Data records

____________

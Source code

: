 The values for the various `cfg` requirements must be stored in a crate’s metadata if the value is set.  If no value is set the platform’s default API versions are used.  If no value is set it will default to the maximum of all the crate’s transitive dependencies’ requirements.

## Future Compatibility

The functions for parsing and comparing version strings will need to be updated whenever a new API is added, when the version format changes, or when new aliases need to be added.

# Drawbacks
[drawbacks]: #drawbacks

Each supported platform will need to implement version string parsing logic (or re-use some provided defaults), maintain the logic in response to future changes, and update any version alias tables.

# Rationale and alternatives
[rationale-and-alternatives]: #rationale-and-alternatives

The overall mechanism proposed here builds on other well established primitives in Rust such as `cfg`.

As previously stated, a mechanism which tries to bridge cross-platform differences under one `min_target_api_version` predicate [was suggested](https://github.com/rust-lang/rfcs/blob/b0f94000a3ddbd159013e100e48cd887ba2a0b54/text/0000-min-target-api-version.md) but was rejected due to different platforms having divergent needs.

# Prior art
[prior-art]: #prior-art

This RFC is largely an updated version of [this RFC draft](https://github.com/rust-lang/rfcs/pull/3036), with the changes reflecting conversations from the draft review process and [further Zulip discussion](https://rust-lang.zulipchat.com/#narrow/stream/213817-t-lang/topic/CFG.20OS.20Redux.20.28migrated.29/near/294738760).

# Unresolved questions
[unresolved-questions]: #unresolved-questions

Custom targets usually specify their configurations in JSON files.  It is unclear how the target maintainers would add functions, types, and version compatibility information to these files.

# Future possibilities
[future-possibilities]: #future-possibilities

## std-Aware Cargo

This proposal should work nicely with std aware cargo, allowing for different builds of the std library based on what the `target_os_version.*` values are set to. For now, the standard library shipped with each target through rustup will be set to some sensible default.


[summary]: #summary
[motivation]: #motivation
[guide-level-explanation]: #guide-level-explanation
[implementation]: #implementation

____________

== The task ==
Return solely the count of lines in the data above in which the word "mechanism" occurs.

== Written solution ==
2